Requirement
Among the lines below, how many have the word "light"? The reply is that number alone.

Records drawn from a dataset
____________
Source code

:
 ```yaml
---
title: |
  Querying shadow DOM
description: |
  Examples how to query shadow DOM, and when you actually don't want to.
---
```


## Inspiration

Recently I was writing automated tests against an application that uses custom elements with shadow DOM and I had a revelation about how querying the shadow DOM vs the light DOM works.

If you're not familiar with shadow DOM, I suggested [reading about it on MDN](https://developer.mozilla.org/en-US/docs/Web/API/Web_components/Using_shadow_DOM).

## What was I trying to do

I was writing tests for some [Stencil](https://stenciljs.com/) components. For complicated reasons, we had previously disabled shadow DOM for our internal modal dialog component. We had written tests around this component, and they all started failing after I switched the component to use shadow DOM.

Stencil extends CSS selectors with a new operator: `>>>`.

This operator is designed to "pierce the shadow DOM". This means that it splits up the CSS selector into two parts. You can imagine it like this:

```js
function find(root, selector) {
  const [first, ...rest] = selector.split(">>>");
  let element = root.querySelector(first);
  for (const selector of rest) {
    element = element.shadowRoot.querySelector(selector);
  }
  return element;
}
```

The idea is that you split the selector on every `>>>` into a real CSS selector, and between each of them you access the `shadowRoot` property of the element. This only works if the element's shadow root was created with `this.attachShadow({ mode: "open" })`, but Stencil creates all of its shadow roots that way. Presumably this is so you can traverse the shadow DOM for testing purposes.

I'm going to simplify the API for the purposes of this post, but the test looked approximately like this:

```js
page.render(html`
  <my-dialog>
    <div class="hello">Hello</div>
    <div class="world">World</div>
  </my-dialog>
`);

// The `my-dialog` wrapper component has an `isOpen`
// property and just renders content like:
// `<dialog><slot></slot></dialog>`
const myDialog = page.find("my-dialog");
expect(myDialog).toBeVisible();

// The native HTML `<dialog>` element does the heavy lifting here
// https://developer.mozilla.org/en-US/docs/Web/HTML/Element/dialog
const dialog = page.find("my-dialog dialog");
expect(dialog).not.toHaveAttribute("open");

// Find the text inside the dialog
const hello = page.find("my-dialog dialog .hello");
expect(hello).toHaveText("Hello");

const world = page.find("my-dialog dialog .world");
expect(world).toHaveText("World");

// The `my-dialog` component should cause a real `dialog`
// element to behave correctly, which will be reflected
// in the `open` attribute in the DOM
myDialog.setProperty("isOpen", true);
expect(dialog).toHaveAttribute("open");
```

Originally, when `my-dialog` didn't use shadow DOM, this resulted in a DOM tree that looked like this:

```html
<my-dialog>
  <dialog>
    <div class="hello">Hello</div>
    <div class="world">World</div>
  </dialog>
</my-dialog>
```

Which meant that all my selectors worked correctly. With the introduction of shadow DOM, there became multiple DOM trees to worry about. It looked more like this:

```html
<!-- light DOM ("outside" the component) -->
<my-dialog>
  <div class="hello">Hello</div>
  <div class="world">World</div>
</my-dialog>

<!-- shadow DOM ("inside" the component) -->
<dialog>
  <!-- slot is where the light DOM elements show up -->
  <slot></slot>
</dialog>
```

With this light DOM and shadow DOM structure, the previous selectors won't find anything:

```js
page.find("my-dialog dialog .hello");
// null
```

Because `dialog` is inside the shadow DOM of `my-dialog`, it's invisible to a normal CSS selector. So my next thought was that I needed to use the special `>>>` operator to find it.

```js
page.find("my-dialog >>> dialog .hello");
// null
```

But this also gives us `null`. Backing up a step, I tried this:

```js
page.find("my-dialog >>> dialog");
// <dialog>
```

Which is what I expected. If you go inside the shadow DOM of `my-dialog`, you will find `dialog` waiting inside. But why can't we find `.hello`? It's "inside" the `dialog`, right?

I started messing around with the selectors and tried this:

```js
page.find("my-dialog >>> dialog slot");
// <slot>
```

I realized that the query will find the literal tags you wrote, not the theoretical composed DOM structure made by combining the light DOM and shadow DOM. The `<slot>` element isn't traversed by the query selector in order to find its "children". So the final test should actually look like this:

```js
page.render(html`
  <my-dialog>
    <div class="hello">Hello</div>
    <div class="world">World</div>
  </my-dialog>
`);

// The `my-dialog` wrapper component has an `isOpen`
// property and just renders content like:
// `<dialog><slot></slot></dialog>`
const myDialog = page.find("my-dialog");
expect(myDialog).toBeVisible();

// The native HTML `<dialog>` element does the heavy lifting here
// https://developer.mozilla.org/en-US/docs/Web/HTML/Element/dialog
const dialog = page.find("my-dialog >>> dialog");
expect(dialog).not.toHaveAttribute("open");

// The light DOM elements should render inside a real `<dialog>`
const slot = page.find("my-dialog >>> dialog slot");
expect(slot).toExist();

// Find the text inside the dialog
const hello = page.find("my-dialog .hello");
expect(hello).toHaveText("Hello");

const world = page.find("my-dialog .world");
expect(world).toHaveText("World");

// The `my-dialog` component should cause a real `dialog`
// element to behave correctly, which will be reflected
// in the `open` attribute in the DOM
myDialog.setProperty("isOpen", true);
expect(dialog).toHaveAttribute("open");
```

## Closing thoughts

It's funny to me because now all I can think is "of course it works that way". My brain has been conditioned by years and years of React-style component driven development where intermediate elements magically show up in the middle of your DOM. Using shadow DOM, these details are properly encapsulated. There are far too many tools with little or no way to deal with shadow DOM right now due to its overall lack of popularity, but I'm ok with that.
____________
Output for this exercise
6